▸ **Description of the task**
Write out each line of the entries below that holds the word "bytes".
━━ The input
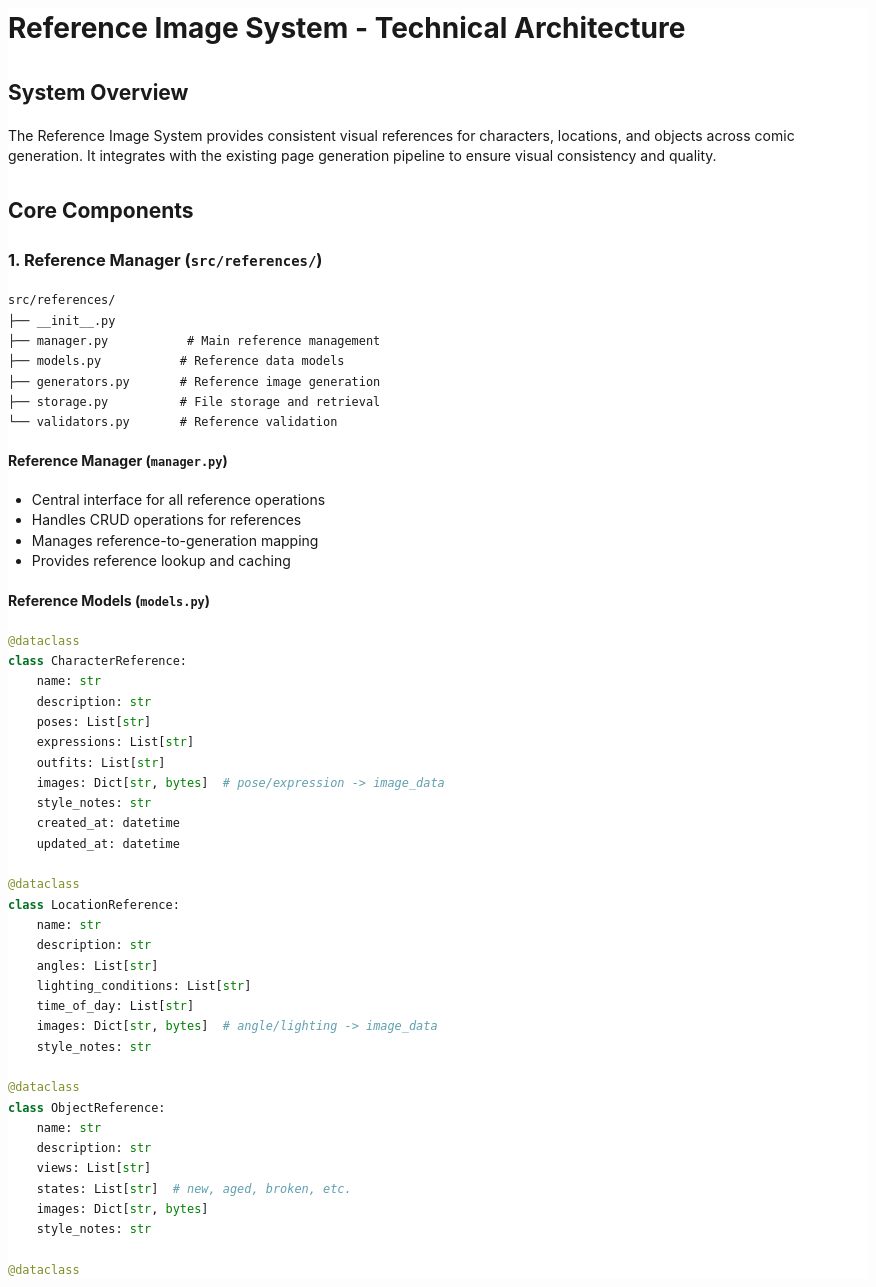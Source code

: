 # Reference Image System - Technical Architecture

## System Overview

The Reference Image System provides consistent visual references for characters, locations, and objects across comic generation. It integrates with the existing page generation pipeline to ensure visual consistency and quality.

## Core Components

### 1. Reference Manager (`src/references/`)

```
src/references/
├── __init__.py
├── manager.py           # Main reference management
├── models.py           # Reference data models
├── generators.py       # Reference image generation
├── storage.py          # File storage and retrieval
└── validators.py       # Reference validation
```

#### Reference Manager (`manager.py`)
- Central interface for all reference operations
- Handles CRUD operations for references
- Manages reference-to-generation mapping
- Provides reference lookup and caching

#### Reference Models (`models.py`)
```python
@dataclass
class CharacterReference:
    name: str
    description: str
    poses: List[str]
    expressions: List[str]
    outfits: List[str]
    images: Dict[str, bytes]  # pose/expression -> image_data
    style_notes: str
    created_at: datetime
    updated_at: datetime

@dataclass
class LocationReference:
    name: str
    description: str
    angles: List[str]
    lighting_conditions: List[str]
    time_of_day: List[str]
    images: Dict[str, bytes]  # angle/lighting -> image_data
    style_notes: str

@dataclass
class ObjectReference:
    name: str
    description: str
    views: List[str]
    states: List[str]  # new, aged, broken, etc.
    images: Dict[str, bytes]
    style_notes: str

@dataclass
```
━━━━
▸ **Result of this task**
    images: Dict[str, bytes]  # pose/expression -> image_data
    images: Dict[str, bytes]  # angle/lighting -> image_data
    images: Dict[str, bytes]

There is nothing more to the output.